## MultiVectorDocumentDB


In [None]:
import os
import sys
sys.path.append('../')

from dotenv import find_dotenv, load_dotenv
load_dotenv(find_dotenv(), override=True)

from load_document import load_document
from multi_embedding_document_db import MultiEmbeddingDocumentDB

#### Load files and  and split them into chunks. This chunks will be our parent documents.

In [None]:
docs = load_document("./files/state_of_the_union.txt", chunk_it=True, chunk_size=4000)

In [None]:
len(docs)

In [None]:
len(docs[0].page_content)

In [None]:
from langchain.docstore.document import Document

docs2 = [Document(doc.page_content, metadata=doc.metadata.copy()) for doc in docs]

docs == docs2

#### Initialize the document database

In [None]:
data_folder = os.path.abspath("../data/multi_embedding_document_db")

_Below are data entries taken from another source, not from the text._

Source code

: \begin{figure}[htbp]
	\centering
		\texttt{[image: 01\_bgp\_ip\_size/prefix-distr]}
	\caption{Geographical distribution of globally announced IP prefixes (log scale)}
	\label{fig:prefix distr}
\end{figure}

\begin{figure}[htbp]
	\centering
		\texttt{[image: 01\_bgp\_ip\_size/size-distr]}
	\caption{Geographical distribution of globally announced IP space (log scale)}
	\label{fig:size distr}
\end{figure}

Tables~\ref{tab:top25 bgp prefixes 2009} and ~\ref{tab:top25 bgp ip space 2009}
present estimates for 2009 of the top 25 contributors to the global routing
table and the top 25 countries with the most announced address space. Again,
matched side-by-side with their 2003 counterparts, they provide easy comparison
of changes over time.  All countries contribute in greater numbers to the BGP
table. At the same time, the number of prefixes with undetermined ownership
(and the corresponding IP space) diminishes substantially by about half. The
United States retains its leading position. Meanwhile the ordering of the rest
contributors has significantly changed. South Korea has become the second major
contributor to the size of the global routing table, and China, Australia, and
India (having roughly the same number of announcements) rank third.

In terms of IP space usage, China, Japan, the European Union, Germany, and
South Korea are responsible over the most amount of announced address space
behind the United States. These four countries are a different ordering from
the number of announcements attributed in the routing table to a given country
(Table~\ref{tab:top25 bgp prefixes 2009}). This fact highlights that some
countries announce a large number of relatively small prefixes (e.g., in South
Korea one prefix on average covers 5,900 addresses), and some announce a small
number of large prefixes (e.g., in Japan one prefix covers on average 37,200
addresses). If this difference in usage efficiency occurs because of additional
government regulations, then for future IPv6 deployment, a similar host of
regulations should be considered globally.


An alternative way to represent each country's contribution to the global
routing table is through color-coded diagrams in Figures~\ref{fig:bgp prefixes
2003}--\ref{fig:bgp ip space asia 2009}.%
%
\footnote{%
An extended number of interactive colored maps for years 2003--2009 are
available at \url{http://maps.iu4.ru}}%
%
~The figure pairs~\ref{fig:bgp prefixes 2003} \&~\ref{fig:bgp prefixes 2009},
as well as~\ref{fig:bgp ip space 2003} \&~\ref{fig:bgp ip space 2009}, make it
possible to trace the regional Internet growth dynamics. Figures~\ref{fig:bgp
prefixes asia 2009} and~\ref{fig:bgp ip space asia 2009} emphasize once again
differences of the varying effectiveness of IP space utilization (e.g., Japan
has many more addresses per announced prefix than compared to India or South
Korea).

db = MultiEmbeddingDocumentDB(
        data_folder,
        functor=[("chunk", {"chunk_size":400}), "summary", ("question", {"q":2})]
    )

**`upsert`** inserts documents into the database, ignoring existing documents and deleting outdated versions

In [None]:
db.upsert_documents(docs)

The parent documents are stored in the `docstore` asociated to the `vectorstore` used by the data base. The generator **`yield_keys`** returns the ids of the parent documents in the docstore.

In [None]:
ids = list(db.vectorstore.docstore.yield_keys())

len(ids)

And the method **`get_by_ids`** returns the list of parent documents associated with a list of ids

In [None]:
doc = db.vectorstore.get_by_ids([ids[0]])

len(doc[0].page_content)

In [None]:
print(doc[0].page_content[:200])

The method **`get_child_ids`** returns the ids of the childs of a parent document.

In [None]:
child_ids = db.vectorstore.get_child_ids(ids[0])

len(child_ids)

In [None]:
child_docs = db.vectorstore.similarity_search("", k=100, filter={"id": ids[0]})

len(child_docs)

In [None]:
len(child_docs[0].page_content)

In [None]:
print(child_docs[0].page_content[:200])

Note that upserting updated documents only inserts the modified content and deletes the outdated content

In [None]:
for doc1, doc2 in zip(docs, docs2):
    assert doc1.page_content == doc2.page_content
    doc1.metadata.pop("id")
    assert doc1.metadata == doc2.metadata

In [None]:
docs[0].page_content = docs[0].page_content.upper()

In [None]:
db.upsert_documents(docs)

In [None]:
docs[0].metadata

#### Retrieval

**`as_retriever`** returns a retriever that can be used to query the database for documents

In [None]:
child_docs = db.vectorstore.similarity_search("justice breyer", k=5)

In [None]:
len(child_docs)

In [None]:
len(child_docs[0].page_content)

In [None]:
print(child_docs[0].page_content[:250])

In [None]:
# k is the number of child docs to retrieve and used to identify the parent docs to return
retriever = db.as_retriever(k=5)

In [None]:
related_docs = retriever.invoke("justice breyer")

In [None]:
len(related_docs)

In [None]:
len(related_docs[0].page_content)

In [None]:
print(related_docs[0].page_content[2250:2750])

In [None]:
db.delete_index()